Exercise prompt
All entries below are to be reproduced precisely as they stand, without the pictures.

[Excerpted data]

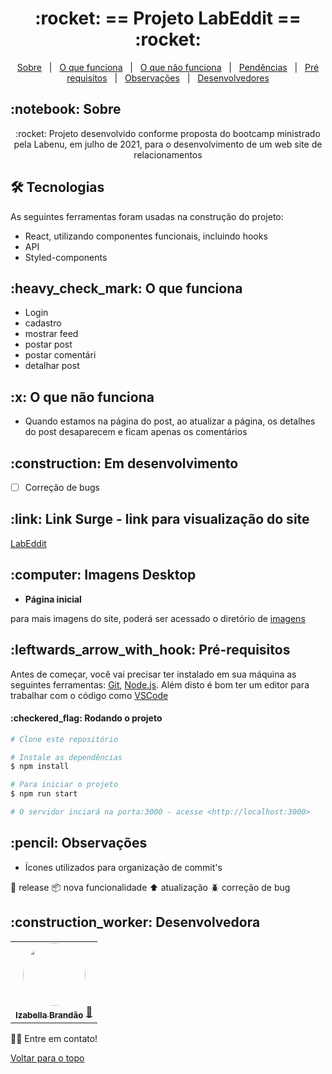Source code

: <h1 align="center" id="top">:rocket: == Projeto LabEddit == :rocket:</h1>


<p align="center">
  <a href="#sobre">Sobre</a> &#xa0; | &#xa0; 
  <a href="#funciona">O que funciona</a> &#xa0; | &#xa0;
  <a href="#nao-funciona">O que não funciona</a> &#xa0; | &#xa0;
  <a href="#pendente">Pendências</a> &#xa0; | &#xa0;
  <a href="#requisitos">Pré requisitos</a> &#xa0; | &#xa0;
  <a href="#observacoes">Observações</a> &#xa0; | &#xa0;
  <a href="#desenvolvedores">Desenvolvedores</a>
</p>

<h2 id="sobre">:notebook: Sobre </h2>

<p align="center">:rocket: Projeto desenvolvido conforme proposta do bootcamp ministrado pela Labenu, em julho de 2021, para o desenvolvimento de um web site de relacionamentos </p>

<h2 id="tecnologias"> 🛠 Tecnologias </h2>

As seguintes ferramentas foram usadas na construção do projeto:

* React, utilizando componentes funcionais, incluindo hooks
* API
* Styled-components


<h2 id="funciona">:heavy_check_mark: O que funciona</h2>

* Login
* cadastro
* mostrar feed
* postar post
* postar comentári
* detalhar post

<h2 id="nao-funciona">:x: O que não funciona</h2>

* Quando estamos na página do post, ao atualizar a página, os detalhes do post desaparecem e ficam apenas os comentários 
 
<h2 id="pendente">:construction: Em desenvolvimento</h2>

- [ ] Correção de bugs

<h2 id="link">:link: Link Surge - link para visualização do site</h2>
 <a href="https://labeddit-molina-izabella-silva.surge.sh/">LabEddit</a>

<h2 id="imagens">:computer: Imagens Desktop</h2>

- **Página inicial**
<!-- <img src="https://github.com/future4code/molina-labe-ninja1/blob/451ac6f9a803959e7fcc20cc53110ede37dd4daf/documents/site_img_overview/04_labeninjas-nav.gif" alt="Navegação Animada" width="500"/> -->

para mais imagens do site, poderá ser acessado o diretório de [imagens](https://github.com/bellacbs/LabEddit/tree/main/site_img_overview)

[comment]: <> (<h2>:iphone: Imagens Mobile</h2> - **Página Inicial**<hr></hr>)

<h2 id="requisitos">:leftwards_arrow_with_hook: Pré-requisitos</h2>

Antes de começar, você vai precisar ter instalado em sua máquina as seguintes ferramentas:
[Git](https://git-scm.com), [Node.js](https://nodejs.org/en/). 
Além disto é bom ter um editor para trabalhar com o código como [VSCode](https://code.visualstudio.com/)

<h4>:checkered_flag: Rodando o projeto </h4>

```bash
# Clone este repositório

# Instale as dependências
$ npm install

# Para iniciar o projeto
$ npm run start

# O servidor inciará na porta:3000 - acesse <http://localhost:3000>
```

<h2 id="observacoes">:pencil: Observações</h2>

- Ícones utilizados para organização de commit's

:checkered_flag: release
:package: nova funcionalidade 
:arrow_up: atualização 
:beetle: correção de bug


<h2 id="desenvolvedores">:construction_worker: Desenvolvedora</h2>

<table> 
<tr>
 

 <td align="center"><a href="https://github.com/bellacbs"><img style="border-radius: 50%" src="https://avatars.githubusercontent.com/u/35279793?v=4" width="100px" alt=""/>
 <br />
 <sub><b>Izabella Brandão</b></sub></a> <a href="https://github.com/bellacbs">🚀</a></td>



</tr>
</table>

👋🏽 Entre em contato!

<a href="#top">Voltar para o topo</a>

[/Excerpted data]

Result for this task
Source code

: <h1 align="center" id="top">:rocket: == Projeto LabEddit == :rocket:</h1>


<p align="center">
  <a href="#sobre">Sobre</a> &#xa0; | &#xa0; 
  <a href="#funciona">O que funciona</a> &#xa0; | &#xa0;
  <a href="#nao-funciona">O que não funciona</a> &#xa0; | &#xa0;
  <a href="#pendente">Pendências</a> &#xa0; | &#xa0;
  <a href="#requisitos">Pré requisitos</a> &#xa0; | &#xa0;
  <a href="#observacoes">Observações</a> &#xa0; | &#xa0;
  <a href="#desenvolvedores">Desenvolvedores</a>
</p>

<h2 id="sobre">:notebook: Sobre </h2>

<p align="center">:rocket: Projeto desenvolvido conforme proposta do bootcamp ministrado pela Labenu, em julho de 2021, para o desenvolvimento de um web site de relacionamentos </p>

<h2 id="tecnologias"> 🛠 Tecnologias </h2>

As seguintes ferramentas foram usadas na construção do projeto:

* React, utilizando componentes funcionais, incluindo hooks
* API
* Styled-components


<h2 id="funciona">:heavy_check_mark: O que funciona</h2>

* Login
* cadastro
* mostrar feed
* postar post
* postar comentári
* detalhar post

<h2 id="nao-funciona">:x: O que não funciona</h2>

* Quando estamos na página do post, ao atualizar a página, os detalhes do post desaparecem e ficam apenas os comentários 
 
<h2 id="pendente">:construction: Em desenvolvimento</h2>

- [ ] Correção de bugs

<h2 id="link">:link: Link Surge - link para visualização do site</h2>
 <a href="https://labeddit-molina-izabella-silva.surge.sh/">LabEddit</a>

<h2 id="imagens">:computer: Imagens Desktop</h2>

- **Página inicial**
<!-- <img src="https://github.com/future4code/molina-labe-ninja1/blob/451ac6f9a803959e7fcc20cc53110ede37dd4daf/documents/site_img_overview/04_labeninjas-nav.gif" alt="Navegação Animada" width="500"/> -->

para mais imagens do site, poderá ser acessado o diretório de [imagens](https://github.com/bellacbs/LabEddit/tree/main/site_img_overview)

[comment]: <> (<h2>:iphone: Imagens Mobile</h2> - **Página Inicial**<hr></hr>)

<h2 id="requisitos">:leftwards_arrow_with_hook: Pré-requisitos</h2>

Antes de começar, você vai precisar ter instalado em sua máquina as seguintes ferramentas:
[Git](https://git-scm.com), [Node.js](https://nodejs.org/en/). 
Além disto é bom ter um editor para trabalhar com o código como [VSCode](https://code.visualstudio.com/)

<h4>:checkered_flag: Rodando o projeto </h4>

```bash
# Clone este repositório

# Instale as dependências
$ npm install

# Para iniciar o projeto
$ npm run start

# O servidor inciará na porta:3000 - acesse <http://localhost:3000>
```

<h2 id="observacoes">:pencil: Observações</h2>

- Ícones utilizados para organização de commit's

:checkered_flag: release
:package: nova funcionalidade 
:arrow_up: atualização 
:beetle: correção de bug


<h2 id="desenvolvedores">:construction_worker: Desenvolvedora</h2>

<table> 
<tr>
 

 <td align="center"><a href="https://github.com/bellacbs"><img style="border-radius: 50%" src="https://avatars.githubusercontent.com/u/35279793?v=4" width="100px" alt=""/>
 <br />
 <sub><b>Izabella Brandão</b></sub></a> <a href="https://github.com/bellacbs">🚀</a></td>



</tr>
</table>

👋🏽 Entre em contato!

<a href="#top">Voltar para o topo</a>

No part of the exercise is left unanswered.